Brandon and I have been playing Underworlds with each other since Season 2. The definition of a grudge match acted between two old foes. Skaven vs Dwarf. We both sat down chuckling and shaking hands, this was going to be a FIGHT.

This is not an easy matchup for either warband. My low damage output in a single activation made taking down rats a little hard and since I wasn’t just removing them from the board it gave him the chance to inspire fighters with guard ploys and his warscroll. So that meant I had to shoot at rats in cover and on guard… Not exactly an easy target and I couldn’t just knock them off because of the guard tech and since my melee attacks are only 2 hammers it made it even harder to move them.

Thus the duel of objective tracking and ploy tracking started. Does he still have confusion in his hand? Has Striped the Realm been carded yet?

Game 1 he started out strong, both of us were balancing flipping tokens to score and giving your opponent an accuracy boost all while trying to avoid each other’s big attacks. I was able get great speed on Khazgan early and made a vicious intent charge to get Krrk the almost trusted out of the way, but then missed a CRUCIAL attack against the Skritch early in round 2. All while trying to keep rats off of treasure tokens. I ended up scoring most of my deck, but couldn’t get Alone in the Dark to score, thus losing the game by 1 point.

Game 2, the one I HAD to win. This game started very well and continued very well, however both of our objective decks were scoring very evenly. I was able to silence Krrk again after some effort, a lot of effort which left him able to focus on other things with the other rats. Positioning and choice drive backs were in this match up to ensure Alone in the Dark, Broken Prospects, and Stay Close. At the end of round 2, Brandon had to discard Strip the Realm in an effort to get some more scorable cards, but that was a BIG turn around for me. I was able to use canny sapper in the 2nd to last activation to bring Thundrik back into the fray to finish off a rat that was on an edge hex, but failing my final attack which would have given me Alone in the Dark, however I defended the one lone objective that the 2 remaining rats were trying to get on finishing the game with a triumphant scoring of Strip the Realm and Stay Close.
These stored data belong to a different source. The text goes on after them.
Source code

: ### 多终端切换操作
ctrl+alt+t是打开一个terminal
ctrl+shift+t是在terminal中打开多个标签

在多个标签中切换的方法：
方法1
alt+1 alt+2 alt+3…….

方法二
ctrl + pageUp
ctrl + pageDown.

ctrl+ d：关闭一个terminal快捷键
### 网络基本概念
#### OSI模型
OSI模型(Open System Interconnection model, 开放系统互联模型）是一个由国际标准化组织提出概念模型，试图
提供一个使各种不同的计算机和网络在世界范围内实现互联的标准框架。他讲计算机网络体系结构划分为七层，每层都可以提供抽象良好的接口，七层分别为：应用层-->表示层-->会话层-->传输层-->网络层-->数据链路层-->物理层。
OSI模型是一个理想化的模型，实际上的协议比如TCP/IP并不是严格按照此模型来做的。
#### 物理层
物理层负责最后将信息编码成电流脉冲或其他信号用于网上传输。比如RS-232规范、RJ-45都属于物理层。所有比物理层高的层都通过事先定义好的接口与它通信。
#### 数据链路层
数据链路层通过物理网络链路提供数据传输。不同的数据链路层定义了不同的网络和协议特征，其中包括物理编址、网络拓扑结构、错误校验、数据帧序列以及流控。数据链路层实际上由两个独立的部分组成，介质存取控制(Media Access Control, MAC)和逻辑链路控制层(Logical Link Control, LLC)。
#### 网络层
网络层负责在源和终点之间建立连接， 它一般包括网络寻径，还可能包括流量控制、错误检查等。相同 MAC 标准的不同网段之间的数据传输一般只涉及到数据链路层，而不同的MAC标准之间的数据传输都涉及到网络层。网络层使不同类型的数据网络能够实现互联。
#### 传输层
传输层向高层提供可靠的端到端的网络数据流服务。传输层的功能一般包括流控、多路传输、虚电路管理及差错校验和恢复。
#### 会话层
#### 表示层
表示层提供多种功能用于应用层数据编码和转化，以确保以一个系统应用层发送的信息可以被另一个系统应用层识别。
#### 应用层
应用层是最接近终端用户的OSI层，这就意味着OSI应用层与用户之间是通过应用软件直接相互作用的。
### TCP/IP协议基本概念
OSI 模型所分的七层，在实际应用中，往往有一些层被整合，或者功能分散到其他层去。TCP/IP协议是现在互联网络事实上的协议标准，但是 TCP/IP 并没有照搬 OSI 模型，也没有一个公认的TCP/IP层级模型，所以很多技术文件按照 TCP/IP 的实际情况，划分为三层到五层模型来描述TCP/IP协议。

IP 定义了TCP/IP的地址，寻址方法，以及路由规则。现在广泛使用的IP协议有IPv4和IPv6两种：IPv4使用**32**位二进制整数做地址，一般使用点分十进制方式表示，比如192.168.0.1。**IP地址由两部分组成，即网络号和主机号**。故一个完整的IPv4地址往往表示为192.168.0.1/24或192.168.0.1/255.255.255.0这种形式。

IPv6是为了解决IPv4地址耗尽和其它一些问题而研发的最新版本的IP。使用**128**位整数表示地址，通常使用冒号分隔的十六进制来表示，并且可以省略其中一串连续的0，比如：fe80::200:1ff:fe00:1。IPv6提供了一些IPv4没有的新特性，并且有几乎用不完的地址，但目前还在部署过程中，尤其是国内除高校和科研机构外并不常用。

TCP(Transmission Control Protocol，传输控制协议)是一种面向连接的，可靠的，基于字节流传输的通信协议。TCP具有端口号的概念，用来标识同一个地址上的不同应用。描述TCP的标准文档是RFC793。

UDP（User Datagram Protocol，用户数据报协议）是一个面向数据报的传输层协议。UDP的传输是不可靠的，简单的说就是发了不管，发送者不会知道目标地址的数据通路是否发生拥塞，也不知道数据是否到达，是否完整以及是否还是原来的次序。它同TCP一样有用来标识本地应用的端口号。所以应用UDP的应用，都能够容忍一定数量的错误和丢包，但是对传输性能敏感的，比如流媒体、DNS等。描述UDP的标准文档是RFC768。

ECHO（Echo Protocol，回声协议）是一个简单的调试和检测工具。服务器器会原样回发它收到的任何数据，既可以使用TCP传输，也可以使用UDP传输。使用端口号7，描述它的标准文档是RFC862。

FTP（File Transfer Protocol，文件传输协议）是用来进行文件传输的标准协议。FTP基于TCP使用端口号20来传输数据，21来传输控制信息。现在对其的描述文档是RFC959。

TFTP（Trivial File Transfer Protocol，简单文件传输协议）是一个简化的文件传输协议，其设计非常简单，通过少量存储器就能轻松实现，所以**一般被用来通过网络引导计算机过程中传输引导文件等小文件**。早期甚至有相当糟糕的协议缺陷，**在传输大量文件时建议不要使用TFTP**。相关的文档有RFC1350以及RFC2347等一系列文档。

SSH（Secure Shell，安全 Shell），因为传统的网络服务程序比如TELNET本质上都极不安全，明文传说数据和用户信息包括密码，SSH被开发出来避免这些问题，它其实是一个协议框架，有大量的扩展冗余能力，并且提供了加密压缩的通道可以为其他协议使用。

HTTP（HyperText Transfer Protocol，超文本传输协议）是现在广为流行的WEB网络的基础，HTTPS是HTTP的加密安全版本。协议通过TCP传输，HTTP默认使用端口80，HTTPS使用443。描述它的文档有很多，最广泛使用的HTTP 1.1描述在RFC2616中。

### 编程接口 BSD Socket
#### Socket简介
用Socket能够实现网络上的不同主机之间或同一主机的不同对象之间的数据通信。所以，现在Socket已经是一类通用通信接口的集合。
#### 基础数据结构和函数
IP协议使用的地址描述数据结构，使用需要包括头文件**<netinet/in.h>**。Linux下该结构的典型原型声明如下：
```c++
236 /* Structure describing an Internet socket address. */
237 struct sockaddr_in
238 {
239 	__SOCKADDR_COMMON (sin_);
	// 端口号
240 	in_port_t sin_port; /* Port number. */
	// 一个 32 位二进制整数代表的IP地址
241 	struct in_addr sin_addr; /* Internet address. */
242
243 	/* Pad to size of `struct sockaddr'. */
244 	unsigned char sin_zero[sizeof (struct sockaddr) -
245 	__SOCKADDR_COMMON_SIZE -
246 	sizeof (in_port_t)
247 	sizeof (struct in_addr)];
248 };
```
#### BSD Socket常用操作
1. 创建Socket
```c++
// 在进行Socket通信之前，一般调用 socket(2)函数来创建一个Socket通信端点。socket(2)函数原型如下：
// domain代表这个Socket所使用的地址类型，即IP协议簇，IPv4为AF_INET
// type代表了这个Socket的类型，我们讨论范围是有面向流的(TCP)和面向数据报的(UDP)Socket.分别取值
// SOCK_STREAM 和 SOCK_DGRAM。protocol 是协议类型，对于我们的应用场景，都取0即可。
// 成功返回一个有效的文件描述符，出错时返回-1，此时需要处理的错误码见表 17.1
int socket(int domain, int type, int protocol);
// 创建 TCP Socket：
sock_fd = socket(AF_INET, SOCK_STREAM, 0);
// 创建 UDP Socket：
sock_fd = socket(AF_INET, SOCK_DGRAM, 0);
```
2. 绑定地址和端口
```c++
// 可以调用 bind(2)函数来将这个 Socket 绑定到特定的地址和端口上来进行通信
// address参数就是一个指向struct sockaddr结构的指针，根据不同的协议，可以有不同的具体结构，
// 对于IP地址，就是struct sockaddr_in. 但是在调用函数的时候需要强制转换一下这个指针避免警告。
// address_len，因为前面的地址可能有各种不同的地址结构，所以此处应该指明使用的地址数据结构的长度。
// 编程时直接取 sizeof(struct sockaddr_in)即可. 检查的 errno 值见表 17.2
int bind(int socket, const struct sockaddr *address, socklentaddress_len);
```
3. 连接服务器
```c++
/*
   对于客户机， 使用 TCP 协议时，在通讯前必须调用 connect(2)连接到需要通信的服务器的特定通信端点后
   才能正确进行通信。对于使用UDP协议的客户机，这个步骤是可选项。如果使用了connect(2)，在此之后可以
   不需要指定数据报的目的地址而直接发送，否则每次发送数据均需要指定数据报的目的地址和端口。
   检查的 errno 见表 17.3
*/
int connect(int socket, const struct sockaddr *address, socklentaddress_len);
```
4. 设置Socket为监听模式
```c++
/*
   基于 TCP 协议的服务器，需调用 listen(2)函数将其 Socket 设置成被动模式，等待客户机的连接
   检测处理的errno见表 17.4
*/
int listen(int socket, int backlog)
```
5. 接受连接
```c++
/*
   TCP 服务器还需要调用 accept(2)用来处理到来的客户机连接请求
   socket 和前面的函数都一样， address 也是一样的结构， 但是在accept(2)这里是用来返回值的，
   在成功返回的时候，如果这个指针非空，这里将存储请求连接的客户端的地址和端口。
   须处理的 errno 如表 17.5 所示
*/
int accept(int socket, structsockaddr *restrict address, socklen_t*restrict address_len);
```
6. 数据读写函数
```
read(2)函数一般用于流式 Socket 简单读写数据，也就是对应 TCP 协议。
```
Winning by a VERY sweaty 1 glory.

Game 3, this game was a bit of a blur at this point between keeping track of what he had scored, not scored, and if confusion had been played or not… Scoring was very even, so much so there was not an underdog for most of the game. I was able to take Krrk out after some effort in the 2nd round and wounded Skritch when Brandon chose to block me from scoring Strip the Realm instead. I had already killed one of the clan rats, which mattered a lot for what happened at the beginning of round 3. He had failed to score Supremacy earlier in the game and needed Skritch’s bounty to do it because Krrk had died already. Round 3 I get initiative, I have Thundrik with Glory seeker within charge range of Skritch who has 1 wound on him. Vicious Intent in hand for one extra dice. The attack succeeds and down goes Skritch for the first time in the match. I was able to overrun onto the objective and scored an objective (it was either low on options for Vicious Intent or Bloody and Bruised for the damage inflicted) and drew into another surge which I was able to score by delving with thundrik. I was able to prevent Supremacy from scoring since he did not have 3 bounty left on the board at the end even with 3 rats.  I was unable to score Strip the Realm in the end, but I did get Alone in the Dark and Broken Prospects from stealing back my treasure from Skritch.

That was one of the hardest matches I’ve played since the World Championships of Warhammer last year. Brandon did not disappoint when it came to making me work for my Golden Ticket.